Fourbure : est-ce le signe d’un SME ou d’une maladie de Cushing chez le cheval ?

Par Virginie Sowinski, le jeudi 25/04/2019 à 21h58

On estime que 90 % des fourbures constatées en pratique vétérinaire sont en lien avec un Syndrome métabolique équin ou un PPID (dysfonctionnement de la pars intermedia de l'hypophyse, aussi connu sous le nom de maladie de Cushing). Ces maladies endocriniennes nécessitent une prise en charge thérapeutique et il est donc nécessaire d’une part que les propriétaires reconnaissent les signes d’une fourbure et d’autre part que des tests soient mis en œuvre pour en préciser l’origine.

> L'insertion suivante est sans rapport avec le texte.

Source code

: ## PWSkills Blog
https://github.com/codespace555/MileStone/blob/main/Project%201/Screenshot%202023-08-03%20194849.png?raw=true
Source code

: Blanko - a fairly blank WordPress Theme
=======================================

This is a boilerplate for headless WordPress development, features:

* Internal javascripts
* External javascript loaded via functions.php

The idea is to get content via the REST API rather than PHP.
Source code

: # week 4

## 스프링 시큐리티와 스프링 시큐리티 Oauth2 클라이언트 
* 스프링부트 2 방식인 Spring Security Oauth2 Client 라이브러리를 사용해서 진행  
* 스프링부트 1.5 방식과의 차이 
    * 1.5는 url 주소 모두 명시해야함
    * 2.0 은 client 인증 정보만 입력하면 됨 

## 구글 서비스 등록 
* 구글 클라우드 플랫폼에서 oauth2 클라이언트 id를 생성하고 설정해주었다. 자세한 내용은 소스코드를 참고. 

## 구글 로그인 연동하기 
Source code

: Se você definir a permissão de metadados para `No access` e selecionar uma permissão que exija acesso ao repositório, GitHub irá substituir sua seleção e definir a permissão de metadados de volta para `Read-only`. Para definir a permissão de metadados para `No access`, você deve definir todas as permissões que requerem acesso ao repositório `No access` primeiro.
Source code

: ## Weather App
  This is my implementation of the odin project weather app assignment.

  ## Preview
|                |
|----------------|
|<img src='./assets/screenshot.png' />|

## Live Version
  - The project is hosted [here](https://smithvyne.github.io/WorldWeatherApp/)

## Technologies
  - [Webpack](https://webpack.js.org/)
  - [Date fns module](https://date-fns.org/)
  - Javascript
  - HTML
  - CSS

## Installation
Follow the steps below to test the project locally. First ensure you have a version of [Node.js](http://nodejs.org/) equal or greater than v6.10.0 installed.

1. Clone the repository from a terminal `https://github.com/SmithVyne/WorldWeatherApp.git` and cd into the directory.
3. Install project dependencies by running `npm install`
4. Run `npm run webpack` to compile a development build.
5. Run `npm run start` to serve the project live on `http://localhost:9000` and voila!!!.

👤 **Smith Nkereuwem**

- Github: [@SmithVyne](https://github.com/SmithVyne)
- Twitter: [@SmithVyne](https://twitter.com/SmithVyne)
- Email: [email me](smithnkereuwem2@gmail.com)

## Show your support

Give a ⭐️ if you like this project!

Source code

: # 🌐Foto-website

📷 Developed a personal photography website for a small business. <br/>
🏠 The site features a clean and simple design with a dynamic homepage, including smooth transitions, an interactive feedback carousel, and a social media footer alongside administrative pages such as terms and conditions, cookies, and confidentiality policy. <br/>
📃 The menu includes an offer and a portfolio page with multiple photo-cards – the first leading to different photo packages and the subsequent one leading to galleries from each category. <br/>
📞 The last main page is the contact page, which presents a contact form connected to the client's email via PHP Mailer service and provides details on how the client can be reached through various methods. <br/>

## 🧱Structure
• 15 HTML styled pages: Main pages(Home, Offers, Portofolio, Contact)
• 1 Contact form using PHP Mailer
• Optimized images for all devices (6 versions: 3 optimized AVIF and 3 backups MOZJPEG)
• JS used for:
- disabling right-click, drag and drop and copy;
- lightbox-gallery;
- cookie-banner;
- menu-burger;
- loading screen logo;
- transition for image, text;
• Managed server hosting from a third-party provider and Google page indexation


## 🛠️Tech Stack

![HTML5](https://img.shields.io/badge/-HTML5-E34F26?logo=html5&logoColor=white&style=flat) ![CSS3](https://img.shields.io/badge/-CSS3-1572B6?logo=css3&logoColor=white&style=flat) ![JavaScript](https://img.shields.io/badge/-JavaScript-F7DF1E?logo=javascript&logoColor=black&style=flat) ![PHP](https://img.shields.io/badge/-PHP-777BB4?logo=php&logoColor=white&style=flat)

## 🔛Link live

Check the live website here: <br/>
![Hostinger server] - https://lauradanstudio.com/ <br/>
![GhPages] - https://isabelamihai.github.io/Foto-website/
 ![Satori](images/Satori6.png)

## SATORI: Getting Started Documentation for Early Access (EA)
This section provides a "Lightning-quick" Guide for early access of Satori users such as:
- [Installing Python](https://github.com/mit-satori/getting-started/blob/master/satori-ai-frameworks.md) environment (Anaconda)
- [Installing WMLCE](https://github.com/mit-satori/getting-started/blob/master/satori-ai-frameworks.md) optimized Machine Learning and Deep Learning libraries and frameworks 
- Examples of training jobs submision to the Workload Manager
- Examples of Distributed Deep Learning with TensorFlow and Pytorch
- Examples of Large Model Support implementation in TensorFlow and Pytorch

Une étude anglaise a révélé que si tous les cas de fourbure signalés par les propriétaires étaient effectivement diagnostiqués par le vétérinaire, 45 % des fourbures diagnostiquées par les praticiens n’avaient pas été identifiées préalablement par les propriétaires.

SME ou PPID : un dépistage en cas de fourbure


Comment reconnaître une fourbure ?

Le cheval fourbu souffre d’une inflammation des tissus mous du pied. Une atteinte douloureuse qui modifie son comportement. Il se tient campé et a du mal à se déplacer. Les pieds sont anormalement chauds et le cheval est souvent apathique. Il arrive que certains chevaux se couchent, quand ils ont très mal ou dans le but de se soulager, lorsqu’ils supportent la douleur depuis un certain temps.


Quels sont les tests pour diagnostiquer une fourbure en lien avec une maladie endocrinienne ?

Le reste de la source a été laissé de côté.